Daniel Alves, vor ein paar Jahren noch der welt­beste Offen­siv­ver­tei­diger, hat seinen Platz auf der rechten Seite mitt­ler­weile an den eher rus­ti­kalen Maicon ver­loren. Gefragt ist, was hart macht. David Luiz, in seiner Frisur dem Kol­legen Mar­celo nicht ganz unähn­lich, ist der bisher über­ra­gende Innen­ver­tei­diger des Tur­niers. Im Vier­tel­fi­nale aber bear­bei­tete er den Kolum­bianer James Rodri­guez mit einer Aggres­si­vität, wie sie für meh­rere Gelbe Karten gereicht hätte. Luiz sah keine ein­zige, und viel­leicht hat er sich dafür nach dem Spiel mit erho­benen Armen bei Gott bedankt.

Iro­ni­scher­weise erhielt sein Neben­mann Thiago Silva für ein ver­gleichs­weise harm­loses Ver­gehen die zweite Ver­war­nung. Der beste Ver­tei­diger der Welt“ (Real Madrids Trainer Carlo Ance­lotti) ist damit für das Halb­fi­nale gesperrt.

Nie­mand wird dem Links­ver­tei­diger Mar­celo die Klasse abspre­chen. Mar­celo ist gesegnet mit zwei bril­lanten Füßen, sein Speed auf der linken Seite ist atem­be­rau­bend, und Tore schießen kann er auch. Aber kör­per­liche Zurück­hal­tung ist seine Sache nicht. Vor dem Tritt gegen Thomas Müller hatte er im spa­ni­schen Cla­sico zwi­schen Real und dem FC Bar­ce­lona schon mal Cesc Fab­regas mit einer Links­rechts­kom­bi­na­tion beider Füße nie­der­ge­streckt, worauf eine Mas­sen­panik aus­brach, in deren Ver­lauf auch der Deut­sche Mesut Özil die Rote Karte sah.

Özil hat seinen Kol­legen Mar­celo damals mit Schweiß­perlen auf der Stirn und aus­ge­fah­renen Ellen­bogen ver­tei­digt, was vor dem Duell in Belo Hori­zonte in der Retro­spek­tive inter­es­sant ist, weil doch genau er zu den Spie­ler­typen gehört, die in Bra­si­lien kaum noch Zugang finden zum Spiel. Härte und Tempo for­dern ihre Opfer und finden sie in Ästheten wie Özil.

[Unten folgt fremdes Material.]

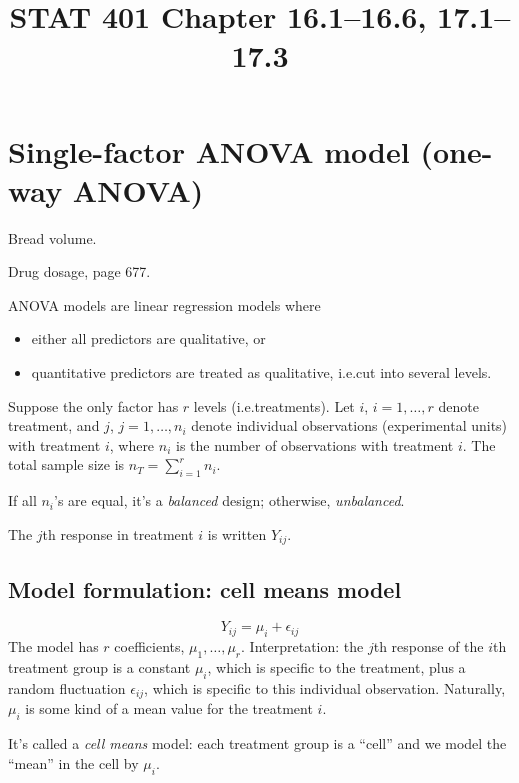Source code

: \documentclass[12pt]{article}
\begin{document}
\title{STAT 401 Chapter 16.1--16.6, 17.1--17.3}
\maketitle

\section{Single-factor ANOVA model (one-way ANOVA)}

\example Bread volume.

\example Drug dosage, page 677.

ANOVA models are linear regression models where
\begin{itemize}
\item either all predictors are qualitative, or
\item quantitative predictors are treated as qualitative,
    i.e.\@ cut into several levels.
\end{itemize}

Suppose the only factor has $r$ levels (i.e.\@ treatments).
Let $i$, $i=1,\dotsc,r$ denote treatment, and
$j$, $j=1,\dotsc,n_i$ denote individual observations (experimental
units) with treatment $i$, where $n_i$ is the number of observations
with treatment $i$.
The total sample size is $n_T = \sum_{i=1}^r n_i$.

If all $n_i$'s are equal, it's a \emph{balanced} design;
otherwise, \emph{unbalanced}.

The $j$th response in treatment $i$ is written
$Y_{ij}$.

\subsection{Model formulation: cell means model}

\[
Y_{ij} = \mu_i + \epsilon_{ij}
\]
The model has $r$ coefficients, $\mu_1,\dotsc,\mu_r$.
Interpretation:
the $j$th response of the $i$th treatment group
is a constant $\mu_i$, which is specific to the treatment,
plus a random fluctuation $\epsilon_{ij}$,
which is specific to this individual observation.
Naturally, $\mu_i$ is some kind of a mean value for the treatment $i$.

It's called a \emph{cell means} model:
each treatment group is a ``cell'' and we model the ``mean'' in the cell
by $\mu_i$.
\end{document}
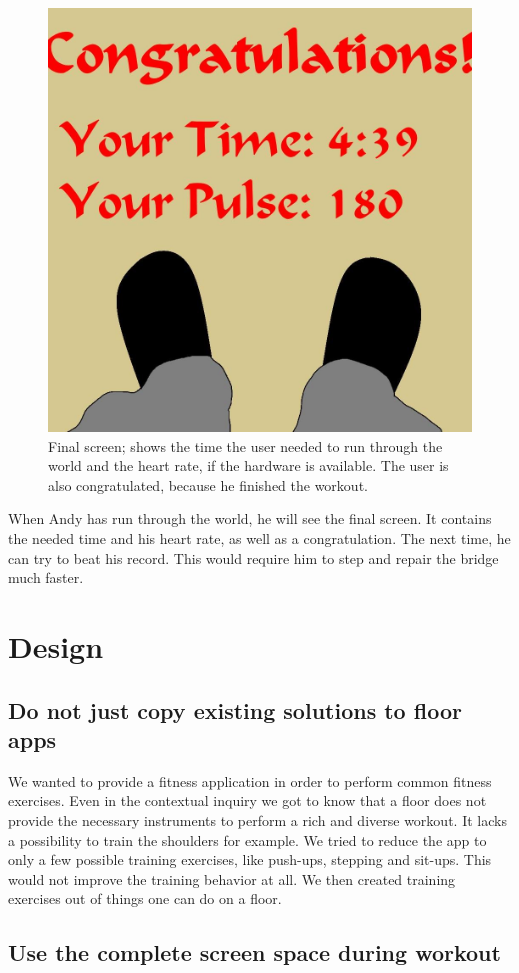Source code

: \documentclass{sigchi}
\begin{document}
    \begin{figure}[htb]
      \centering
      \includegraphics[width=0.32\linewidth]{Image_17.jpg}
      \caption{Final screen; shows the time the user needed to run through the world and the heart rate, if the hardware is available. The user is also congratulated, because he finished the workout.}
      \label{fig:end}
    \end{figure}

    When Andy has run through the world, he will see the final screen. It contains the needed time and his heart rate, as well as a congratulation. The next time, he can try to beat his record. This would require him to step and repair the bridge much faster. 

\clearpage

\section{Design}

  \subsection{Do not just copy existing solutions to floor apps} %
  \label{sub:do_not_just_copy_existing_solution_to_floor_apps}
  
    We wanted to provide a fitness application in order to perform common fitness exercises. Even in the contextual inquiry we got to know that a floor does not provide the necessary instruments to perform a rich and diverse workout. It lacks a possibility to train the shoulders for example. We tried to reduce the app to only a few possible training exercises, like push-ups, stepping and sit-ups. This would not improve the training behavior at all. We then created training exercises out of things one can do on a floor.

  \subsection{Use the complete screen space during workout} %
  \label{sub:use_the_complete_screen_space_during_workout}
\end{document}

Der ehe­ma­lige Ästhet und jet­zige Fern­seh­kom­men­tator Mehmet Scholl hat sich dar­über ziem­lich auf­ge­regt und viel öffent­liche Beach­tung gefunden. In Deutsch­land. In Bra­si­lien, der Heimat des Jogo bonito, des schönen Spiels, inter­es­siert sich nie­mand für solche Mäke­leien. Die Torce­dores von Rio oder Sao Paulo oder Belo Hori­zonte waren mal die anspruchs­vollsten der Welt. Heute beju­beln sie Grät­schen und Befrei­ungs­schläge mit der glei­chen Laut­stärke wie Tore und Dribb­lings. Aber wann gibt es die schon mal zu sehen?